Defining collaborations in grant proposals

September 9, 2014       The NonProfit Times      

In developing programs and delivering services, most organizations collaborate with other groups. “High-quality collaborations add credibility to grant proposals,” said Barbara Floersch, executive director of The Grantsmanship Center in Los Angeles. “Be sure to highlight and define partnerships, even when funders don’t require it.” Here’s a roster of points to address.

  • Introduce partners. Before diving into details about what partners will do, tell the reader a little about each one. Be brief, highlighting each partner’s expertise and success.
  • Define participation. Define how each partner will be involved in program implementation. Detail exactly what each will do and how much they’ll do.
  • Specify contributions. Highlight the resources, staff, facilities, and expertise each partner will provide. Include these contributions as either cash or in-kind resources in the budget section of the proposal.
  • Explain sub-awards. If a portion of the grant will go to partner organizations, discuss that in the narrative, and be sure the line-item budget shows how partners will spend the funds.
  • Define process and authority.

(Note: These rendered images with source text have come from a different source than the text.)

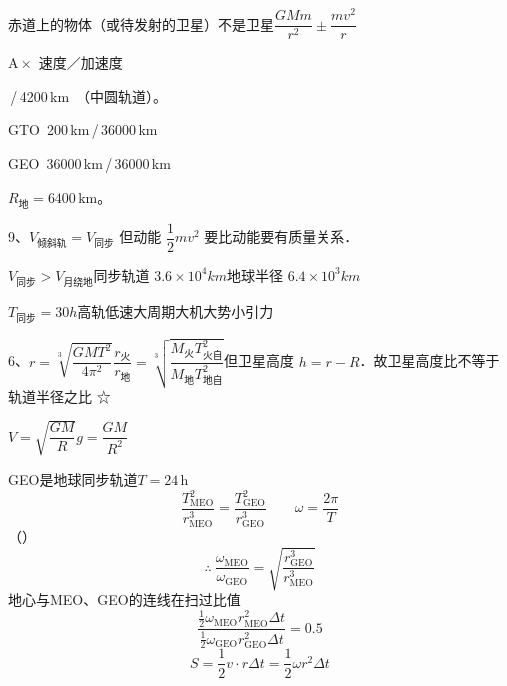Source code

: 赤道上的物体（或待发射的卫星）不是卫星\quad $\dfrac{GMm}{r^{2}}\pm\dfrac{mv^{2}}{r}$

A\,$\times$\ 速度／加速度



\,/\,4200\,km\ （中圆轨道）。

GTO\ 200\,km\,/\,36000\,km

GEO\ 36000\,km\,/\,36000\,km

$R_{\text{地}}=6400\,\mathrm{km}$。

9、$V_{\text{倾斜轨}}=V_{\text{同步}}$ 但动能 $\dfrac12mv^2$ 要比动能要有质量关系．%

$V_{\text{同步}}>V_{\text{月绕地}}$\quad 同步轨道 $3.6\times10^4\unit{km}$\quad 地球半径 $6.4\times10^3\unit{km}$

$T_{\text{同步}}=30\unit{h}$\quad 高轨低速大周期大机大势小引力%

6、$r=\sqrt[3]{\dfrac{GMT^2}{4\pi^2}}$\quad $\dfrac{r_{\text{火}}}{r_{\text{地}}}=\sqrt[3]{\dfrac{M_{\text{火}}T_{\text{火自}}^{2}}{M_{\text{地}}T_{\text{地自}}^{2}}}$\quad 但卫星高度 $h=r-R$．故卫星高度比不等于轨道半径之比 ☆%

$V=\sqrt{\dfrac{GM}{R}}$\quad\quad $g=\dfrac{GM}{R^2}$

GEO是地球同步轨道\quad $T=24\,\mathrm{h}$
\[
\frac{T_{\mathrm{MEO}}^2}{r_{\mathrm{MEO}}^3}=\frac{T_{\mathrm{GEO}}^2}{r_{\mathrm{GEO}}^3}\qquad \omega=\frac{2\pi}{T}
\]
（） %
\[
\therefore\ \frac{\omega_{\mathrm{MEO}}}{\omega_{\mathrm{GEO}}}=\sqrt{\frac{r_{\mathrm{GEO}}^3}{r_{\mathrm{MEO}}^3}}
\]
地心与MEO、GEO的连线在扫过比值 %
\[
\frac{\frac12\omega_{\mathrm{MEO}}r_{\mathrm{MEO}}^2\Delta t}{\frac12\omega_{\mathrm{GEO}}r_{\mathrm{GEO}}^2\Delta t}=0.5
\]
\[
S=\frac12v\cdot r\Delta t=\frac12\omega r^2\Delta t
\]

Collaborations are powerful but not always easy. Show that there’s a clear process in place for handling sub-awards, making decisions, and managing joint efforts.
  • Document the connection. Unless the funder forbids attachments, it’s essential to include letters of commitment or Memoranda of Understanding (MOUs). The letters or MOUs must line up exactly with the partner roles and contributions specified in the narrative and budget.